The ALJ stated he had applied SSR 16-9p and 20 C.F.R. § 404.1529 in evaluating Plaintiff's allegations of symptoms. Although the ALJ did not discuss each regulatory factor contained in the regulation or in the ruling, as the Commissioner points out a factor-by-factor recitation of the evidence is not required. Qualls, 206 F.3d at 1372.
Although Plaintiff argues the ALJ's consideration of her daily activities was inadequate, the court's consideration of Plaintiff's Function Report (Ex. 5E) reveals the ALJ provided a fair summary of her activities, and the Function Report supports his finding she is more active than would be expected of an individual with the disabling symptoms she alleges. (R. 314-21).
Finally, the court finds it necessary to address Plaintiff's argument the ALJ did not adequately evaluate how the medical opinions conflict with Plaintiff's allegations of symptoms or why a particular opinion was persuasive, unpersuasive, or partially persuasive and his analysis does not permit review. (Pl.

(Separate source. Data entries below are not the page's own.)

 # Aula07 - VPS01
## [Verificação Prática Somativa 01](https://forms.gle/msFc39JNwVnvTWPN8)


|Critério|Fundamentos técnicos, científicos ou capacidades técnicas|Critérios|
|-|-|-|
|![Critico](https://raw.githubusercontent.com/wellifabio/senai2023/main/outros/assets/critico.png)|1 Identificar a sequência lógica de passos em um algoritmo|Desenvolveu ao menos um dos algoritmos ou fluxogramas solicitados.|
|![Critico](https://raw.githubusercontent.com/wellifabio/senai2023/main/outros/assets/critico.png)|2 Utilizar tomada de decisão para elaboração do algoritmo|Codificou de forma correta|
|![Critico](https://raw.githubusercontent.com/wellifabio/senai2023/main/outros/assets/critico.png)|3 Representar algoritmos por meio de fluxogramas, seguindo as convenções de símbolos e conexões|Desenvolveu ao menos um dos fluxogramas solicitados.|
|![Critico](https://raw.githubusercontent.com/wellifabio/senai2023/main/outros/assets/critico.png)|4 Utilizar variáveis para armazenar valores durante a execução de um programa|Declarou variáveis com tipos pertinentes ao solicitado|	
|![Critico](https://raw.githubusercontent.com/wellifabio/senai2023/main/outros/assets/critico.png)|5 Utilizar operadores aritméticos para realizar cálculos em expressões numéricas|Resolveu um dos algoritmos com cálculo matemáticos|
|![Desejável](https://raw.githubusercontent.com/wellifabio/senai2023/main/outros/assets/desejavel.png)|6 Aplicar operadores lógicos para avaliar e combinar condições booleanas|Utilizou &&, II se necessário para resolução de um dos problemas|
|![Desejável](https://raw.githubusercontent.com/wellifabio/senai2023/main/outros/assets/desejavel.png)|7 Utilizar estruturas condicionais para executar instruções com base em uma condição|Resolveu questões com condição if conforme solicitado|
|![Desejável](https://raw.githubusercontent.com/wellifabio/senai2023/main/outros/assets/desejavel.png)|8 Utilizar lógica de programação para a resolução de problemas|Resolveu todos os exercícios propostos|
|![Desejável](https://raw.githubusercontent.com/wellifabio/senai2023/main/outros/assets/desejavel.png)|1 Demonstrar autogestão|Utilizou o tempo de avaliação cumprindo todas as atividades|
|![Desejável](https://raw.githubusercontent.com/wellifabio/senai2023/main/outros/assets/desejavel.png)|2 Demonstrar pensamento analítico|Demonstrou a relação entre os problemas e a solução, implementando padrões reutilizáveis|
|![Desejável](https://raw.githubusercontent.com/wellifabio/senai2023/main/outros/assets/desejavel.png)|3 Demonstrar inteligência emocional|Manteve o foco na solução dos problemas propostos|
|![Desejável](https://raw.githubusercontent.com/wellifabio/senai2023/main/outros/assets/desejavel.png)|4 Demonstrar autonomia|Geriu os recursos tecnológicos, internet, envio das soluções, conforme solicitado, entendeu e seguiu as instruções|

Br. 37). The court agrees with the Commissioner, who argues, “Plaintiff fails to proffer any specific challenge to the ALJ's evaluation of any medical source opinion” or “to identify any specific challenge to the ALJ's evaluation of the medical opinion evidence.” (Comm'r Br. 18). Plaintiff has waived consideration of this issue by failing to develop any argument regarding it. Wall, 561 F.3d at 1066 (issue presented without developed argumentation is waived); Franklin Sav. Corp. v. U.S., 180 F.3d 1124, 1128 n.6 (10th Cir. 1999) (arguments presented superficially are waived) (citing Sports Racing Servs., Inc. v. Sports Car Club of America, Inc. 131 F.3d 874, 880 (10th Cir. 1997) (dismissing claims never developed, with virtually no argument presented)). Moreover, the ALJ's decision contains an extensive discussion of the medical source opinions of record and an explanation of his finding regarding the persuasiveness of each opinion. (R. 27-30). Plaintiff has shown no error in the ALJ's evaluation of her allegations of symptoms or of the persuasiveness of the medical opinion evidence.
IT IS THEREFORE ORDERED that judgment shall be entered pursuant to the fourth sentence of 42 U.S.C. § 405(g) AFFIRMING the Commissioner's final decision.